A comprehensive database of Tennessee native plants
Jerusalem Artichoke, Sunchoke
Full to part sun, medium to moderately dry moisture level, best in fertile sandy loam, very strongly acid to moderately alkaline pH. 6-10 feet height, bright yellow flowers, blooms late summer to fall. Generously re-seeds itself and also sprouts from small tuber pieces accidentally left in the ground.

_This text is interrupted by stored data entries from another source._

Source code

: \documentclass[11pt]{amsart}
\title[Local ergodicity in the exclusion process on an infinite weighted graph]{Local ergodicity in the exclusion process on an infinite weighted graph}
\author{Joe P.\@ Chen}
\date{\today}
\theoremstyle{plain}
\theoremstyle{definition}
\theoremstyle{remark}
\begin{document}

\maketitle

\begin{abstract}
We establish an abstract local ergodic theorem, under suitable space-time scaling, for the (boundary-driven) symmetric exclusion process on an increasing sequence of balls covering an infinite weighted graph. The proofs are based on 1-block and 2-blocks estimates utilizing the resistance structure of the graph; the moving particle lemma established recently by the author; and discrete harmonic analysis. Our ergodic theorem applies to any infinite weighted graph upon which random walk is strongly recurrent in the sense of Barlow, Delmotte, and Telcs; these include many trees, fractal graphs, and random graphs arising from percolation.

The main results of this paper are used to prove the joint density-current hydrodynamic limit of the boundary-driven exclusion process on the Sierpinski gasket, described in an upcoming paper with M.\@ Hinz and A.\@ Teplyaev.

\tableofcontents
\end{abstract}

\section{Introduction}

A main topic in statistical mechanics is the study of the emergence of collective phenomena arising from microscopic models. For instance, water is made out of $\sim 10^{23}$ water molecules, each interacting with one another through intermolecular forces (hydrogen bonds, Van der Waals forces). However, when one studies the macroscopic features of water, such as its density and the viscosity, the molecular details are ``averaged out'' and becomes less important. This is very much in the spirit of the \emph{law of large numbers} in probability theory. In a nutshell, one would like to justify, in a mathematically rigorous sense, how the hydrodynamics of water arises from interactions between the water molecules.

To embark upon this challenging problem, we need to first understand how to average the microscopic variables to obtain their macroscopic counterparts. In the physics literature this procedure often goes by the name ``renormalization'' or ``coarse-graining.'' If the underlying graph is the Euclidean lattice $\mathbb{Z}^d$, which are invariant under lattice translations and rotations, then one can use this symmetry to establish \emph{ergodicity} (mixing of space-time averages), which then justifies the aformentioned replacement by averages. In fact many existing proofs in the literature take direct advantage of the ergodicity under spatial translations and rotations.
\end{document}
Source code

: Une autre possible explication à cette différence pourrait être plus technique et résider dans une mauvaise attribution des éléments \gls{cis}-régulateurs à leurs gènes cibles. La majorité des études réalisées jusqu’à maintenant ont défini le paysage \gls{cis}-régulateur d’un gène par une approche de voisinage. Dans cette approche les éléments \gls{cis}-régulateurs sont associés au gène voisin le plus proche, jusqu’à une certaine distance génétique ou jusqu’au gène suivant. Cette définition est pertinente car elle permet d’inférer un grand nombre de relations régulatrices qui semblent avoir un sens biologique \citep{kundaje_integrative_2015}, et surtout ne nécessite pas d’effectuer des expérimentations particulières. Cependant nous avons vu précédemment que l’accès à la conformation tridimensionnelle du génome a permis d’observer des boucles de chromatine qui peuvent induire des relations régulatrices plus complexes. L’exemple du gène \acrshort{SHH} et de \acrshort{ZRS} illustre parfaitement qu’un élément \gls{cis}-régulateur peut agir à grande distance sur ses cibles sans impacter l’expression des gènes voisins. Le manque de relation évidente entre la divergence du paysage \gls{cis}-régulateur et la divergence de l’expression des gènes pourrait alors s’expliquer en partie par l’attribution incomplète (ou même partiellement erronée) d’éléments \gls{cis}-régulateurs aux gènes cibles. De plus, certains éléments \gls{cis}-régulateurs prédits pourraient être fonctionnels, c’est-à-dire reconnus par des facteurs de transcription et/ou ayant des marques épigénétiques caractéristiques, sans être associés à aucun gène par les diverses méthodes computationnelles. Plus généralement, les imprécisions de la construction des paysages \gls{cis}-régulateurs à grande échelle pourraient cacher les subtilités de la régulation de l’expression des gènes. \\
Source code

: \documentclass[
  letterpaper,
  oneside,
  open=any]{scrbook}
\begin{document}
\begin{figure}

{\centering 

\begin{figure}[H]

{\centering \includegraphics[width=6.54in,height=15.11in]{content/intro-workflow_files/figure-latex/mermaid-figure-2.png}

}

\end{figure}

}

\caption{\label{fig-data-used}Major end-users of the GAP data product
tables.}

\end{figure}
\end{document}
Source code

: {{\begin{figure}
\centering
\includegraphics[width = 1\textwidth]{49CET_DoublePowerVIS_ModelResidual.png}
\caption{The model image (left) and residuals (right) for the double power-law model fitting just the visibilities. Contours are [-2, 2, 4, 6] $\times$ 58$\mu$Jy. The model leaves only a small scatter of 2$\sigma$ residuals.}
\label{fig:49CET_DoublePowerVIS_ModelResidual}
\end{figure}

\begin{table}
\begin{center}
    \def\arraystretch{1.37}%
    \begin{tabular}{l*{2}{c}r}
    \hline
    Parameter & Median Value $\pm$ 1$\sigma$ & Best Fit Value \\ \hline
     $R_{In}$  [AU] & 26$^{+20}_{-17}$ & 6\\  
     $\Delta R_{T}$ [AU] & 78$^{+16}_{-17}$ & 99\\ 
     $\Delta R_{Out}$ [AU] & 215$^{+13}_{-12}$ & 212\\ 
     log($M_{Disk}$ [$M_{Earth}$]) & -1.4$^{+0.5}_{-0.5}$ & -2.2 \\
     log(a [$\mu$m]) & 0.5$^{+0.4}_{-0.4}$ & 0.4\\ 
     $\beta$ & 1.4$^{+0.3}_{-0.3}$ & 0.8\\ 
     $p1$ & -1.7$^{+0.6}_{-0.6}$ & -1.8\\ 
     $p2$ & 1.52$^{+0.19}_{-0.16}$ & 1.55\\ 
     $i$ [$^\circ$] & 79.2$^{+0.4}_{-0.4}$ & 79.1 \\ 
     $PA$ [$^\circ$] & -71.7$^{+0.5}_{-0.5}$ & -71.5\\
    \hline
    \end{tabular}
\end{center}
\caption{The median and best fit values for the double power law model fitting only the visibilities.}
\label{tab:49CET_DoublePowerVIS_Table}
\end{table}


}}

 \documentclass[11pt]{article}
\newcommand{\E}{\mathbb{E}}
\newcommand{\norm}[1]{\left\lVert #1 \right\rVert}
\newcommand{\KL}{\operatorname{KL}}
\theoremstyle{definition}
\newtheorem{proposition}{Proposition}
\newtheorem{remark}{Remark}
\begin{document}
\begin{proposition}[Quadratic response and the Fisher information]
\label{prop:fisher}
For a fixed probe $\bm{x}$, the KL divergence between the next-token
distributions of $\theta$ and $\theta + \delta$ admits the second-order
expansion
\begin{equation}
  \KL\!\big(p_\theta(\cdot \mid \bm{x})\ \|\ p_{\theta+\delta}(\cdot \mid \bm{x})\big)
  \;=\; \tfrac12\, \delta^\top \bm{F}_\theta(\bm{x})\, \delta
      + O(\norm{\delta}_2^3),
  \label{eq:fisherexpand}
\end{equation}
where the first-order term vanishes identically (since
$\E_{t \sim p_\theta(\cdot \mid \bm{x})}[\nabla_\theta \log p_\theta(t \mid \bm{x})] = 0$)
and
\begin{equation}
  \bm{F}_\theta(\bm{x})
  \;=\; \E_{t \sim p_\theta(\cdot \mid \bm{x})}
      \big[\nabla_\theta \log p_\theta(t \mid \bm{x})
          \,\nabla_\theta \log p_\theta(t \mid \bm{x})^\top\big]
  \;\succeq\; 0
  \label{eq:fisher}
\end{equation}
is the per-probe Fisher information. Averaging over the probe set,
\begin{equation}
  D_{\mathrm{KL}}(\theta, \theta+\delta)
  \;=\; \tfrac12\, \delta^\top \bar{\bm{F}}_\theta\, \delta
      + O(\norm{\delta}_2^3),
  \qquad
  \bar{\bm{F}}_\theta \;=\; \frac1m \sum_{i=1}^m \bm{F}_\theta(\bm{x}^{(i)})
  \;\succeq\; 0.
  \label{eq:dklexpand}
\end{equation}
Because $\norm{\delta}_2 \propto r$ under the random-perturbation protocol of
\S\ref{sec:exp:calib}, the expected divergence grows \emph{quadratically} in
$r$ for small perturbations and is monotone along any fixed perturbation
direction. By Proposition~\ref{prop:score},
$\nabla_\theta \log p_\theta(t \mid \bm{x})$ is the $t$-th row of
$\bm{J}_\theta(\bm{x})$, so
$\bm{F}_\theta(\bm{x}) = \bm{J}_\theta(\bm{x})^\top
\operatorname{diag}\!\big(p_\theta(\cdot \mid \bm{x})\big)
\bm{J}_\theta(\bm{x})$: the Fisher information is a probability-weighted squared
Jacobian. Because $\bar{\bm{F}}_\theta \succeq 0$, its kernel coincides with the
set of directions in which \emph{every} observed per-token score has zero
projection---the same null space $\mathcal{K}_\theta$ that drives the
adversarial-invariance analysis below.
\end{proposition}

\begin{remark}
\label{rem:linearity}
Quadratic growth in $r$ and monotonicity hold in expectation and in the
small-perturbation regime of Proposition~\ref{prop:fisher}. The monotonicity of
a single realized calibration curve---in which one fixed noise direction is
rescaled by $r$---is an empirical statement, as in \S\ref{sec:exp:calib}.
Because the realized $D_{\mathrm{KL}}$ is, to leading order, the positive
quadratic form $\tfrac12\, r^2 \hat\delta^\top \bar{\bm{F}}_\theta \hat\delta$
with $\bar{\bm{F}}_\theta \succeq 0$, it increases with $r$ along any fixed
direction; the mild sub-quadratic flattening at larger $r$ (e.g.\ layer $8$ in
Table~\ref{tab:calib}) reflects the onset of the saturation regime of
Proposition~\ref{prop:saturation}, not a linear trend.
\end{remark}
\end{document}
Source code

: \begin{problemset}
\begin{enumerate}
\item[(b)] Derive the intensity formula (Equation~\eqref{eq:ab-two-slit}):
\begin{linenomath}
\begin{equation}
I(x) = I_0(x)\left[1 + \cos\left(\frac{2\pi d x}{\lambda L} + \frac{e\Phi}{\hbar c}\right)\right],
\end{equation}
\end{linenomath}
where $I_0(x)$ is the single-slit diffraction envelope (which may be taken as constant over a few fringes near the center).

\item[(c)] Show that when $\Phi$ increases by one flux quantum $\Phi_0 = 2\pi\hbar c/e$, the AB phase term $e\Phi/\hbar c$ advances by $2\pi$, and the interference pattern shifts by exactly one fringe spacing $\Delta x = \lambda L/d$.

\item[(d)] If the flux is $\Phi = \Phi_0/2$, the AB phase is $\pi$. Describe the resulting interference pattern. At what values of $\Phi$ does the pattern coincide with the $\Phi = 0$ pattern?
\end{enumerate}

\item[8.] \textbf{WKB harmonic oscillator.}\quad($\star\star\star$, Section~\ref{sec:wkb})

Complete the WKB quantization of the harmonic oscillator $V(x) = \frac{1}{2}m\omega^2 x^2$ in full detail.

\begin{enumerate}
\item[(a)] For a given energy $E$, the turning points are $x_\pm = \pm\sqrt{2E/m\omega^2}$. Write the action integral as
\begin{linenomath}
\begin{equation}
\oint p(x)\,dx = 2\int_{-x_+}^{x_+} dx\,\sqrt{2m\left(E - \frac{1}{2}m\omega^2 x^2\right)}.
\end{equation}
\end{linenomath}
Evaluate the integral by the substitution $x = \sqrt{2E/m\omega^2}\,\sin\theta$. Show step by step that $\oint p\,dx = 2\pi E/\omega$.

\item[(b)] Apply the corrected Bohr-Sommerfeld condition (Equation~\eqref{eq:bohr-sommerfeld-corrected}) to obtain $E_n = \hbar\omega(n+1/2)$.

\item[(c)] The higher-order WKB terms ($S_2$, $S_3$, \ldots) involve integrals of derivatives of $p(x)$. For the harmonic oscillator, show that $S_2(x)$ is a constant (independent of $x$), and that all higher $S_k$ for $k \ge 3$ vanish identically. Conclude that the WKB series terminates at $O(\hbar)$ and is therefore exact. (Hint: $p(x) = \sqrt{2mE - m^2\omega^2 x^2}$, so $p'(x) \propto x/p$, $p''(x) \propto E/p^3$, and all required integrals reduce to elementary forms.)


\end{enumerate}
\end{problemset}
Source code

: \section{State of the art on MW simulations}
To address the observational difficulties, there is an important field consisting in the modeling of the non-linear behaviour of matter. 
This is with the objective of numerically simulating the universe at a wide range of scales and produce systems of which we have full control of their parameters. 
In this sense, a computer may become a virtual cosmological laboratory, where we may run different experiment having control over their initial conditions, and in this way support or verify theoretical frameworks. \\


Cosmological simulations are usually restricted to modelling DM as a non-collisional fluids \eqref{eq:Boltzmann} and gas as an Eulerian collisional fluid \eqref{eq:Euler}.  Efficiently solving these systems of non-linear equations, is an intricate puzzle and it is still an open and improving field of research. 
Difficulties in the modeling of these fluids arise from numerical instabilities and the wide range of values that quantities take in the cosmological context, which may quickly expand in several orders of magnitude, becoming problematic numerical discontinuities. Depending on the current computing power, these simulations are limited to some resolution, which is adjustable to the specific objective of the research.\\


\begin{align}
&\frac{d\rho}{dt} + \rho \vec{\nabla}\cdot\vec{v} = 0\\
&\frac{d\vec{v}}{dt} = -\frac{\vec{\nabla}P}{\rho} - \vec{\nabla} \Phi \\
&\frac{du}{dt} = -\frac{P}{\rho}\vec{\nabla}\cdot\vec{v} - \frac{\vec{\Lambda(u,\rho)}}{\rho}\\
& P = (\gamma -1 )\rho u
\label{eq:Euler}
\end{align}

Germination Code: Best propagated from tubers bearing rhizomes. Can be started from seed but will be very delicate in first year.
Native Region: Statewide
Large, robust sunflower. Not related to artichokes. Edible tuber is highly nutritious, and plant was cultivated by Native Americans of the Great Plains. Tubers are delicious when boiled or roasted like potatoes. Eaten raw, they have a sweet, nut-like taste. Tubers begin to form in August and may become 4” long and 2-3” in diameter. Do not harvest the crop until after frost. Quality of edible tubers degrades unless plants are dug up on a regular basis and re-planted in fertile soil. Plant itself can be highly invasive, smothering out other plants nearby. Very messy growth habit and best in a naturalized landscape. Attracts bees and butterflies. Larval food for some butterflies, including Painted Lady. Seed heads attract birds. Livestock and deer eat the foliage and tubers.